So when someone tells you stress is good for your body, you’re permitted to adorn a look of disbelief and utter something along the lines of, “Well, you haven’t met my kids.”

“[Stress is] the non-specific response of the body to any demand for change.”

~ Hans Selye

The racing heart, the rapid breathing, the tightening of the body; these are all feelings we are familiar with when encountering new and challenging situations.

This is your body’s stress response letting you know you need to be ready for action, and helping you best prepare to take it.

What do these feelings remind you of most? Presentations, intense exchanges with family, friends or strangers, the small but excruciatingly annoying bad habits of your partner; when it comes to thinking about stress, we’ve definitely no shortage of negative experiences to draw from.

Many of these experiences will always cause stress — it’s just a fact. But that doesn’t mean they have to all be negative.

By simply changing how you think about stress, it’s possible to change how it affects you — both in the short and long term.

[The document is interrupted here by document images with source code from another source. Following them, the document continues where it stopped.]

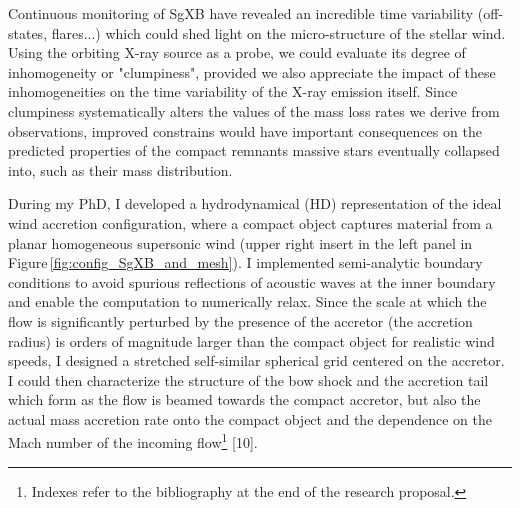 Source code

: \documentclass[letterpaper,12pt,onecolumn]{article}
\makeatletter
\newcommand{\sgx}{SgXB\xspace}
\newcommand*{\hmxb}{HMXB\@\xspace}
\makeatother
\begin{document}
\normalsize


Continuous monitoring of \sgx have revealed an incredible time variability (off-states, flares...) which could shed light on the micro-structure of the stellar wind. Using the orbiting X-ray source as a probe, we could evaluate its degree of inhomogeneity or "clumpiness", provided we also appreciate the impact of these inhomogeneities on the time variability of the X-ray emission itself. Since clumpiness systematically alters the values of the mass loss rates we derive from observations, improved constrains would have important consequences on the predicted properties of the compact remnants massive stars eventually collapsed into, such as their mass distribution.

During my PhD, I developed a hydrodynamical (HD) representation of the ideal wind accretion configuration, where a compact object captures material from a planar homogeneous supersonic wind (upper right insert in the left panel in Figure\,\ref{fig:config_SgXB_and_mesh}). I implemented semi-analytic boundary conditions to avoid spurious reflections of acoustic waves at the inner boundary and enable the computation to numerically relax. Since the scale at which the flow is significantly perturbed by the presence of the accretor (the accretion radius) is orders of magnitude larger than the compact object for realistic wind speeds, I designed a stretched self-similar spherical grid centered on the accretor. I could then characterize the structure of the bow shock and the accretion tail which form as the flow is beamed towards the compact accretor, but also the actual mass accretion rate onto the compact object and the dependence on the Mach number of the incoming flow\footnote{Indexes refer to the bibliography at the end of the research proposal.} [10]. 
\end{document}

One Simple Trick To Turn Crippling Stress Into Your Ultimate Strength

Changing the way we think about stress

As individuals with our own thoughts and experiences, stress is what we subjectively believe it be. A public speaker can deliver a speech in front of thousands of people without so much as breaking a sweat, whereas others can’t bring themselves to utter a word in front of a group of three.

The seasoned public speaker and the sweaty-palmed introvert are both experiencing the same response to stress; one just believes it’s helping them and is using it to their advantage, while the other believes it’s a hindrance and is allowing it to destroy them.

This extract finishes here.